## WORK INSTRUCTIONS
State the number of lines in the records beneath that hold the word "configs", and add nothing.

## SUPPLIED ENTRIES
··········
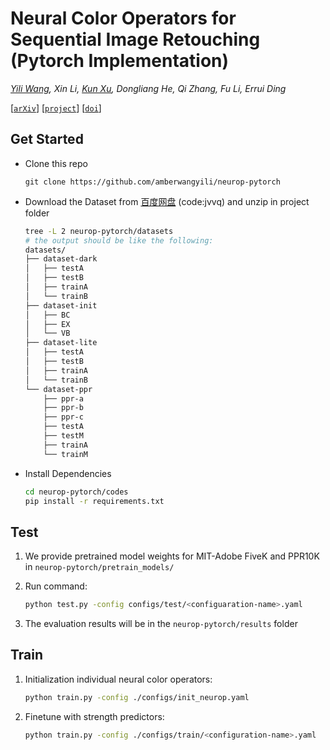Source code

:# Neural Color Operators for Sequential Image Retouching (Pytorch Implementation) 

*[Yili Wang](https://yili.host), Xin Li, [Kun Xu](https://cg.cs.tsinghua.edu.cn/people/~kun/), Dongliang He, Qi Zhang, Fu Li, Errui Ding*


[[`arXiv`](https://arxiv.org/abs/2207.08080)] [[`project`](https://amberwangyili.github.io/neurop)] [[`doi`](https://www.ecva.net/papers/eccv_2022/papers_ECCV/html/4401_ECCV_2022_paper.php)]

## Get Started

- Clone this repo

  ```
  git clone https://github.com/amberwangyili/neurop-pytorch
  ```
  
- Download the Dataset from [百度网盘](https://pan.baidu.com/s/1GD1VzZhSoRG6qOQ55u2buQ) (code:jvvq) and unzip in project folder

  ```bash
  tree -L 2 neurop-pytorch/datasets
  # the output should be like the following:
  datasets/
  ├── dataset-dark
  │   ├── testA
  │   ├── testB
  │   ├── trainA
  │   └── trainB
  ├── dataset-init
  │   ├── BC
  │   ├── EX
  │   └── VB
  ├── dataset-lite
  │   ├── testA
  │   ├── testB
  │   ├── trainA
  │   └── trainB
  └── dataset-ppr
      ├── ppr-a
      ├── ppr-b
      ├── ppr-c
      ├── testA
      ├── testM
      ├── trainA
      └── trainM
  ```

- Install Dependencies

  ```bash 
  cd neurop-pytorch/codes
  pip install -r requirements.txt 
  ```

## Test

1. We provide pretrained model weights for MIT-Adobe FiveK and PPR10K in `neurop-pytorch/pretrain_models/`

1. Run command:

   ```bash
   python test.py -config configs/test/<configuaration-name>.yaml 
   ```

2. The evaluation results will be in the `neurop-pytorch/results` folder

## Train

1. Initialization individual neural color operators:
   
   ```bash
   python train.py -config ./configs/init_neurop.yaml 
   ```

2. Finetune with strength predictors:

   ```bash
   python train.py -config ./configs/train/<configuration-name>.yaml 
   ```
··········
## OUTPUT OF THE EXERCISE
3